O Departamento de Justiça dos Estados Unidos informou que Martin, de 55 anos, foi responsabilizado por danificar a galeria. Johanna já havia se declarado culpada em dezembro de 2023 e recebeu uma pena de 60 dias de prisão, além de 24 meses de liberdade supervisionada e uma multa de 3 mil dólares. O total da restituição foi fixado em 4.062 dólares.

Desde que Donald Trump assumiu a presidência, as punições para atos de ativismo que envolvem a crise climática, especialmente aqueles que afetam obras de arte, aumentaram. Uma ordem executiva de março de 2025 estabeleceu novas regras para lidar com questões de crime e estética em Washington, D.C. O caso de Martin e Smith mostra como as tensões entre ativistas climáticos e as autoridades estão crescendo, com a administração atual buscando restaurar monumentos e remover grafites em espaços públicos.
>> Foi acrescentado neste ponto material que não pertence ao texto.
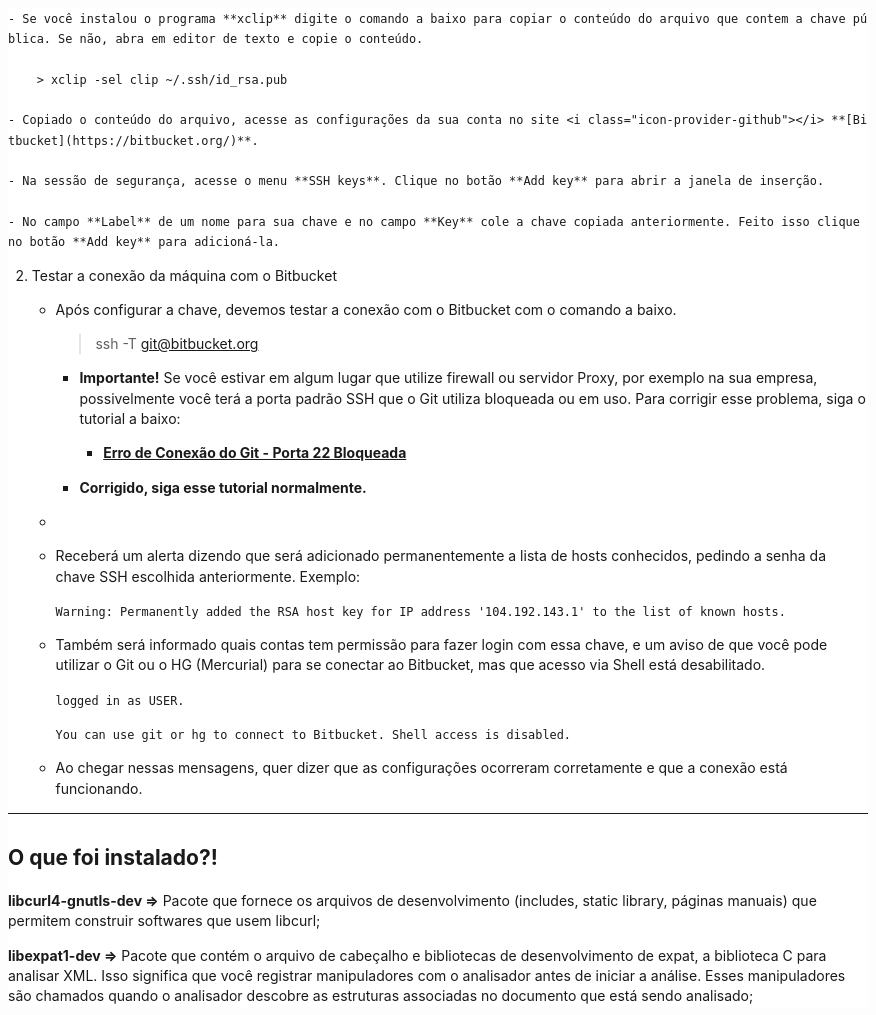 	- Se você instalou o programa **xclip** digite o comando a baixo para copiar o conteúdo do arquivo que contem a chave pública. Se não, abra em editor de texto e copie o conteúdo.

		> xclip -sel clip ~/.ssh/id_rsa.pub

	- Copiado o conteúdo do arquivo, acesse as configurações da sua conta no site <i class="icon-provider-github"></i> **[Bitbucket](https://bitbucket.org/)**.

	- Na sessão de segurança, acesse o menu **SSH keys**. Clique no botão **Add key** para abrir a janela de inserção.

	- No campo **Label** de um nome para sua chave e no campo **Key** cole a chave copiada anteriormente. Feito isso clique no botão **Add key** para adicioná-la.

2. Testar a conexão da máquina com o Bitbucket

	- Após configurar a chave, devemos testar a conexão com o Bitbucket com o comando a baixo.

		> ssh -T git@bitbucket.org

		- **Importante!** Se você estivar em algum lugar que utilize firewall ou servidor Proxy, por exemplo na sua empresa, possivelmente você terá a porta padrão SSH que o Git utiliza bloqueada ou em uso. Para corrigir esse problema, siga o tutorial a baixo:

			- **[Erro de Conexão do Git - Porta 22 Bloqueada](https://github.com/CristianAmbrosi/tutoriais/blob/master/Erro%20de%20Conex%C3%A3o%20-%20Porta%2022%20Bloqueada.md)**

		- **Corrigido, siga esse tutorial normalmente.**

	-

	- Receberá um alerta dizendo que será adicionado permanentemente a lista de hosts conhecidos, pedindo a senha da chave SSH escolhida anteriormente. Exemplo:

		`Warning: Permanently added the RSA host key for IP address '104.192.143.1' to the list of known hosts.`

	- Também será informado quais contas tem permissão para fazer login com essa chave, e um aviso de que você pode utilizar o Git ou o HG (Mercurial) para se conectar ao Bitbucket, mas que acesso via Shell está desabilitado.

		`logged in as USER.`

		`You can use git or hg to connect to Bitbucket. Shell access is disabled.`

	- Ao chegar nessas mensagens, quer dizer que as configurações ocorreram corretamente e que a conexão está funcionando.

--------------------

## O que foi instalado?!

**libcurl4-gnutls-dev =>** Pacote que fornece os arquivos de desenvolvimento (includes, static library, páginas manuais) que permitem construir softwares que usem libcurl;

**libexpat1-dev =>** Pacote que contém o arquivo de cabeçalho e bibliotecas de desenvolvimento de expat, a biblioteca C para analisar XML. Isso significa que você registrar manipuladores com o analisador antes de iniciar a análise. Esses manipuladores são chamados quando o analisador descobre as estruturas associadas no documento que está sendo analisado;

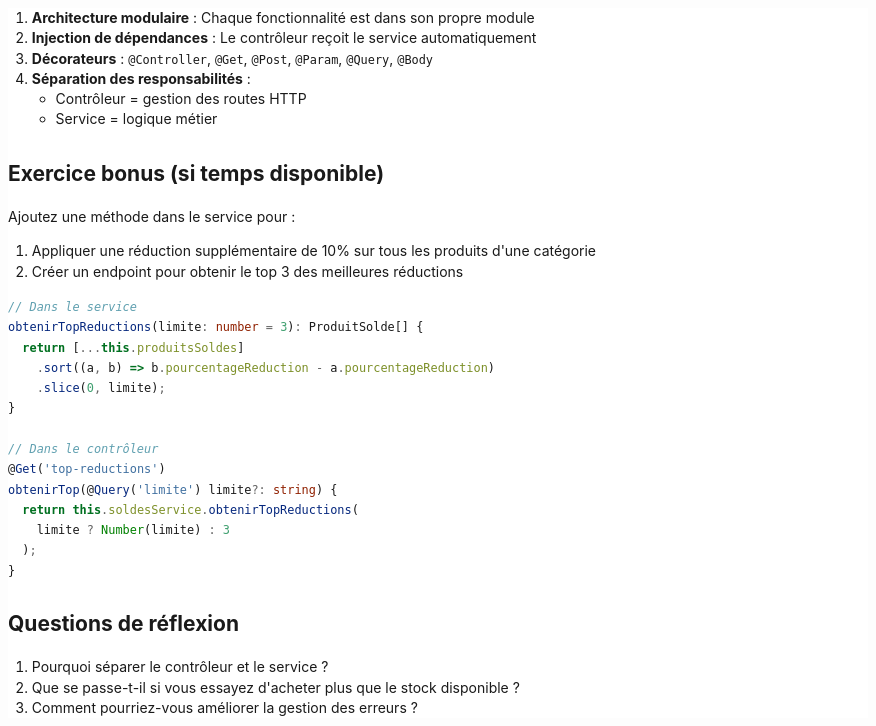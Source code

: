 1. **Architecture modulaire** : Chaque fonctionnalité est dans son propre module
2. **Injection de dépendances** : Le contrôleur reçoit le service automatiquement
3. **Décorateurs** : `@Controller`, `@Get`, `@Post`, `@Param`, `@Query`, `@Body`
4. **Séparation des responsabilités** : 
   - Contrôleur = gestion des routes HTTP
   - Service = logique métier

## Exercice bonus (si temps disponible)

Ajoutez une méthode dans le service pour :
1. Appliquer une réduction supplémentaire de 10% sur tous les produits d'une catégorie
2. Créer un endpoint pour obtenir le top 3 des meilleures réductions

```typescript
// Dans le service
obtenirTopReductions(limite: number = 3): ProduitSolde[] {
  return [...this.produitsSoldes]
    .sort((a, b) => b.pourcentageReduction - a.pourcentageReduction)
    .slice(0, limite);
}

// Dans le contrôleur
@Get('top-reductions')
obtenirTop(@Query('limite') limite?: string) {
  return this.soldesService.obtenirTopReductions(
    limite ? Number(limite) : 3
  );
}
```

## Questions de réflexion

1. Pourquoi séparer le contrôleur et le service ?
2. Que se passe-t-il si vous essayez d'acheter plus que le stock disponible ?
3. Comment pourriez-vous améliorer la gestion des erreurs ?
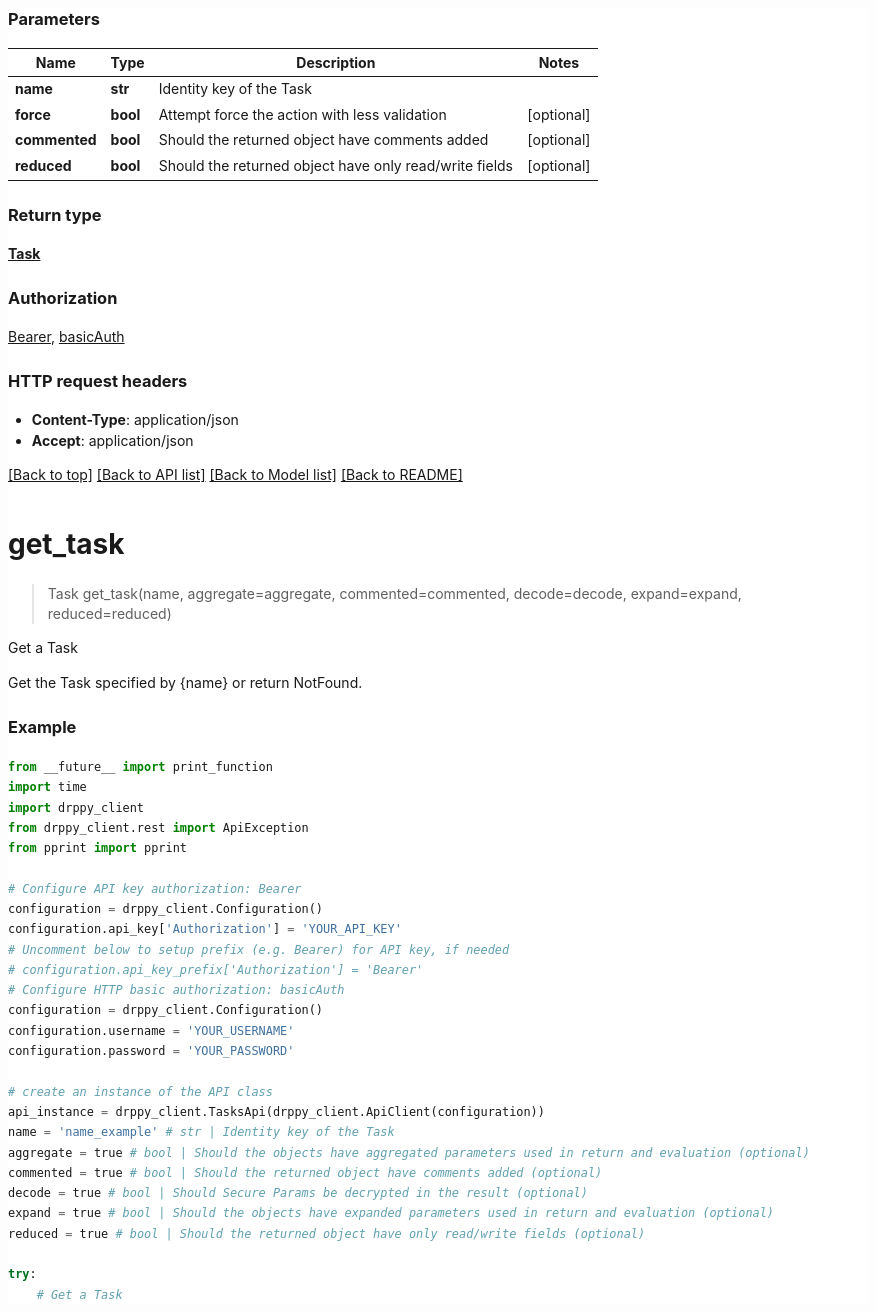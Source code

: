 ### Parameters

Name | Type | Description  | Notes
------------- | ------------- | ------------- | -------------
 **name** | **str**| Identity key of the Task | 
 **force** | **bool**| Attempt force the action with less validation | [optional] 
 **commented** | **bool**| Should the returned object have comments added | [optional] 
 **reduced** | **bool**| Should the returned object have only read/write fields | [optional] 

### Return type

[**Task**](Task.md)

### Authorization

[Bearer](../README.md#Bearer), [basicAuth](../README.md#basicAuth)

### HTTP request headers

 - **Content-Type**: application/json
 - **Accept**: application/json

[[Back to top]](#) [[Back to API list]](../README.md#documentation-for-api-endpoints) [[Back to Model list]](../README.md#documentation-for-models) [[Back to README]](../README.md)

# **get_task**
> Task get_task(name, aggregate=aggregate, commented=commented, decode=decode, expand=expand, reduced=reduced)

Get a Task

Get the Task specified by {name}  or return NotFound.

### Example
```python
from __future__ import print_function
import time
import drppy_client
from drppy_client.rest import ApiException
from pprint import pprint

# Configure API key authorization: Bearer
configuration = drppy_client.Configuration()
configuration.api_key['Authorization'] = 'YOUR_API_KEY'
# Uncomment below to setup prefix (e.g. Bearer) for API key, if needed
# configuration.api_key_prefix['Authorization'] = 'Bearer'
# Configure HTTP basic authorization: basicAuth
configuration = drppy_client.Configuration()
configuration.username = 'YOUR_USERNAME'
configuration.password = 'YOUR_PASSWORD'

# create an instance of the API class
api_instance = drppy_client.TasksApi(drppy_client.ApiClient(configuration))
name = 'name_example' # str | Identity key of the Task
aggregate = true # bool | Should the objects have aggregated parameters used in return and evaluation (optional)
commented = true # bool | Should the returned object have comments added (optional)
decode = true # bool | Should Secure Params be decrypted in the result (optional)
expand = true # bool | Should the objects have expanded parameters used in return and evaluation (optional)
reduced = true # bool | Should the returned object have only read/write fields (optional)

try:
    # Get a Task
```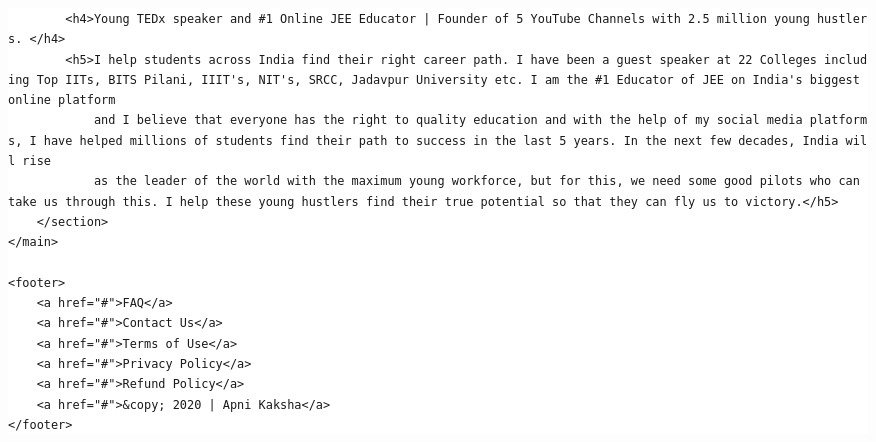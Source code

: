             <h4>Young TEDx speaker and #1 Online JEE Educator | Founder of 5 YouTube Channels with 2.5 million young hustlers. </h4>
            <h5>I help students across India find their right career path. I have been a guest speaker at 22 Colleges including Top IITs, BITS Pilani, IIIT's, NIT's, SRCC, Jadavpur University etc. I am the #1 Educator of JEE on India's biggest online platform
                and I believe that everyone has the right to quality education and with the help of my social media platforms, I have helped millions of students find their path to success in the last 5 years. In the next few decades, India will rise
                as the leader of the world with the maximum young workforce, but for this, we need some good pilots who can take us through this. I help these young hustlers find their true potential so that they can fly us to victory.</h5>
        </section>
    </main>

    <footer>
        <a href="#">FAQ</a>
        <a href="#">Contact Us</a>
        <a href="#">Terms of Use</a>
        <a href="#">Privacy Policy</a>
        <a href="#">Refund Policy</a>
        <a href="#">&copy; 2020 | Apni Kaksha</a>
    </footer>
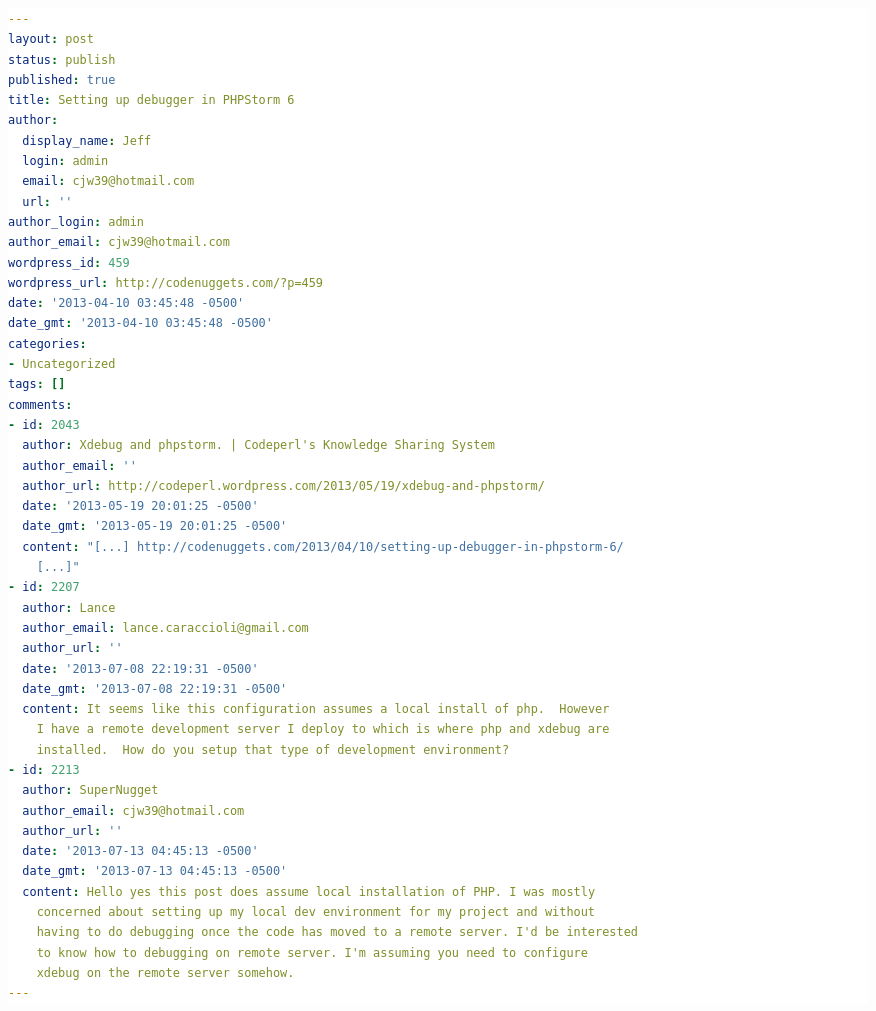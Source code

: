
 ```yaml
---
layout: post
status: publish
published: true
title: Setting up debugger in PHPStorm 6
author:
  display_name: Jeff
  login: admin
  email: cjw39@hotmail.com
  url: ''
author_login: admin
author_email: cjw39@hotmail.com
wordpress_id: 459
wordpress_url: http://codenuggets.com/?p=459
date: '2013-04-10 03:45:48 -0500'
date_gmt: '2013-04-10 03:45:48 -0500'
categories:
- Uncategorized
tags: []
comments:
- id: 2043
  author: Xdebug and phpstorm. | Codeperl's Knowledge Sharing System
  author_email: ''
  author_url: http://codeperl.wordpress.com/2013/05/19/xdebug-and-phpstorm/
  date: '2013-05-19 20:01:25 -0500'
  date_gmt: '2013-05-19 20:01:25 -0500'
  content: "[...] http://codenuggets.com/2013/04/10/setting-up-debugger-in-phpstorm-6/
    [...]"
- id: 2207
  author: Lance
  author_email: lance.caraccioli@gmail.com
  author_url: ''
  date: '2013-07-08 22:19:31 -0500'
  date_gmt: '2013-07-08 22:19:31 -0500'
  content: It seems like this configuration assumes a local install of php.  However
    I have a remote development server I deploy to which is where php and xdebug are
    installed.  How do you setup that type of development environment?
- id: 2213
  author: SuperNugget
  author_email: cjw39@hotmail.com
  author_url: ''
  date: '2013-07-13 04:45:13 -0500'
  date_gmt: '2013-07-13 04:45:13 -0500'
  content: Hello yes this post does assume local installation of PHP. I was mostly
    concerned about setting up my local dev environment for my project and without
    having to do debugging once the code has moved to a remote server. I'd be interested
    to know how to debugging on remote server. I'm assuming you need to configure
    xdebug on the remote server somehow.
---
```
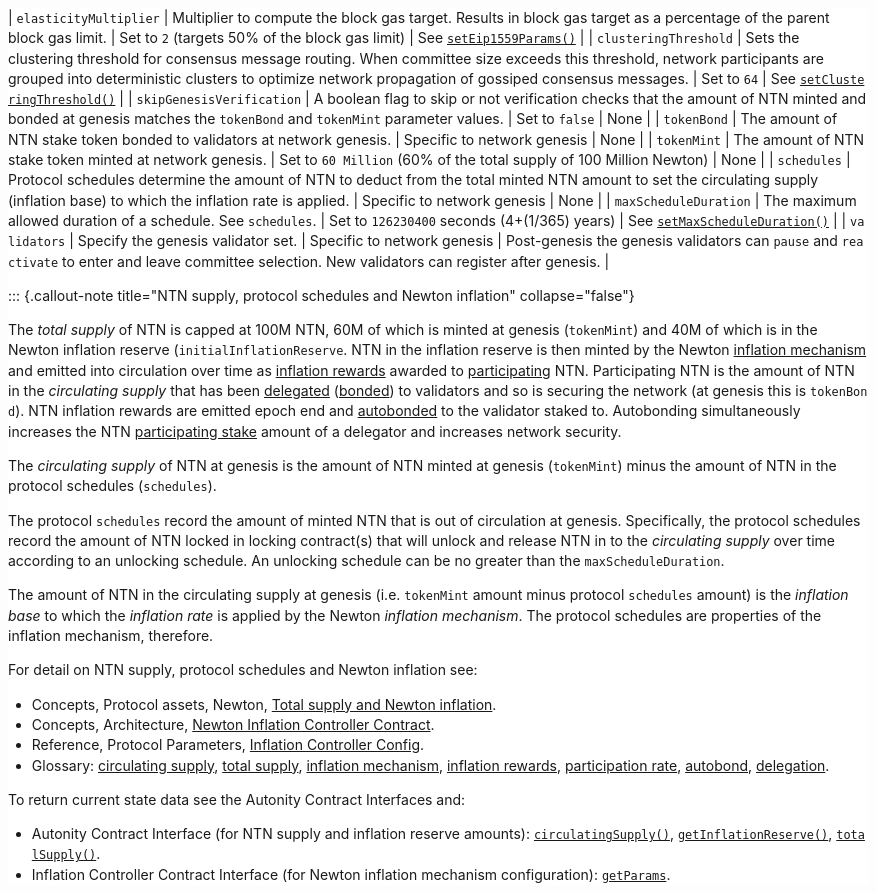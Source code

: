 | `elasticityMultiplier` | Multiplier to compute the block gas target. Results in block gas target as a percentage of the parent block gas limit. | Set to `2` (targets 50% of the block gas limit) | See [`setEip1559Params()`](/reference/api/aut/op-prot/#seteip1559params) |
| `clusteringThreshold` | Sets the clustering threshold for consensus message routing. When committee size exceeds this threshold, network participants are grouped into deterministic clusters to optimize network propagation of gossiped consensus messages. | Set to `64` | See [`setClusteringThreshold()`](/reference/api/aut/op-prot/#setclusteringthreshold) |
| `skipGenesisVerification` | A boolean flag to skip or not verification checks that the amount of NTN minted and bonded at genesis matches the `tokenBond` and `tokenMint` parameter values. | Set to `false` | None |
| `tokenBond` | The amount of NTN stake token bonded to validators at network genesis. | Specific to network  genesis | None |
| `tokenMint` | The amount of NTN stake token minted at network genesis. | Set to `60 Million` (60% of the total supply of 100 Million Newton)  | None |
| `schedules` | Protocol schedules determine the amount of NTN to deduct from the total minted NTN amount to set the circulating supply (inflation base) to which the inflation rate is applied. | Specific to network genesis | None |
| `maxScheduleDuration` | The maximum allowed duration of a schedule. See `schedules`. | Set to 	`126230400` seconds (4+(1/365) years) | See [`setMaxScheduleDuration()`](/reference/api/aut/op-prot/#setmaxscheduleduration) |
| `validators` | Specify the genesis validator set. | Specific to network genesis | Post-genesis the genesis validators can `pause` and `reactivate` to enter and leave committee selection. New validators can register after genesis. |

::: {.callout-note title="NTN supply, protocol schedules and Newton inflation" collapse="false"}

The _total supply_ of NTN is capped at 100M NTN, 60M of which is minted at genesis (`tokenMint`) and 40M of which is in the Newton inflation reserve (`initialInflationReserve`. NTN in the inflation reserve is then minted by the Newton [inflation mechanism](/glossary/#inflation-mechanism) and emitted into circulation over time as [inflation rewards](/glossary/#inflation-rewards) awarded to [participating](/glossary/#participation-rate) NTN. Participating NTN is the amount of NTN in the _circulating supply_ that has been [delegated](/glossary/#delegated) ([bonded](/glossary/#bond)) to validators and so is securing the network (at genesis this is `tokenBond`). NTN inflation rewards are emitted epoch end and [autobonded](/glossary/#autobond) to the validator staked to. Autobonding simultaneously increases the NTN [participating stake](/glossary/#participation-rate) amount of a delegator and increases network security.

The _circulating supply_ of NTN at genesis is the amount of NTN minted at genesis (`tokenMint`) minus the amount of NTN in the protocol schedules (`schedules`). 

The protocol `schedules` record the amount of minted NTN that is out of circulation at genesis. Specifically, the protocol schedules record the amount of NTN locked in locking contract(s) that will unlock and release NTN in to the _circulating supply_ over time according to an unlocking schedule. An unlocking schedule can be no greater than the `maxScheduleDuration`.

The amount of NTN in the circulating supply at genesis (i.e. `tokenMint` amount minus protocol `schedules` amount) is the _inflation base_ to which the _inflation rate_ is applied by the Newton _inflation mechanism_. The protocol schedules are properties of the inflation mechanism, therefore. 

For detail on NTN supply, protocol schedules and Newton inflation see:

- Concepts, Protocol assets, Newton, [Total supply and Newton inflation](/concepts/protocol-assets/newton/#total-supply-and-newton-inflation).
- Concepts, Architecture, [Newton Inflation Controller Contract](/concepts/architecture/#newton-inflation-controller-contract).
- Reference, Protocol Parameters, [Inflation Controller Config](/reference/protocol/#inflation-controller-config).
- Glossary: [circulating supply](/glossary/#circulating-supply), [total supply](/glossary/#total-supply), [inflation mechanism](/glossary/#inflation-mechanism), [inflation rewards](/glossary/#inflation-rewards), [participation rate](/glossary/#participation-rate), [autobond](/glossary/#autobond), [delegation](/glossary/#delegation).

To return current state data see the Autonity Contract Interfaces and:

- Autonity Contract Interface (for NTN supply and inflation reserve amounts):  [`circulatingSupply()`](/reference/api/aut/#circulatingsupply), [`getInflationReserve()`](/reference/api/aut/#get-inflation-reserve), [`totalSupply()`](/reference/api/aut/#totalsupply).
- Inflation Controller Contract Interface (for Newton inflation mechanism configuration): [`getParams`](/reference/api/inflation/#getparams).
Um ativista climático, Timothy Martin, foi considerado culpado por um júri federal de conspiração e dano a um patrimônio da National Gallery of Art, em Washington, D.C. O incidente ocorreu em abril de 2023, quando Martin e sua companheira, Johanna Smith, da organização Declare Emergency, danificaram uma escultura de Edgar Degas. O ato causou mais de R$ 4 mil em prejuízos e resultou no fechamento da exposição por dez dias para reparos.

O Departamento de Justiça dos Estados Unidos informou que Martin, de 55 anos, foi responsabilizado por lesão a um exhibit da galeria. Smith já havia se declarado culpada em dezembro de 2023, recebendo uma sentença de 60 dias de prisão, além de 24 meses de liberdade supervisionada e uma multa de R$ 3 mil. O valor total da restituição foi fixado em R$ 4.062.

Desde a posse do presidente Donald Trump, as consequências para atos de ativismo que envolvem a conscientização sobre a crise climática, especialmente aqueles que visam obras de arte, foram intensificadas. Uma diretiva de março de 2025, intitulada Ordem Executiva para Tornar D.C. Seguro e Bonito, estabeleceu diretrizes para abordar questões de crime e estética na capital dos Estados Unidos.

Essas ações refletem um aumento nas tensões entre ativistas climáticos e as autoridades, com a administração atual buscando restaurar monumentos e remover grafites em espaços públicos. O caso de Martin e Smith exemplifica a crescente repercussão legal de protestos que utilizam a arte como plataforma de protesto.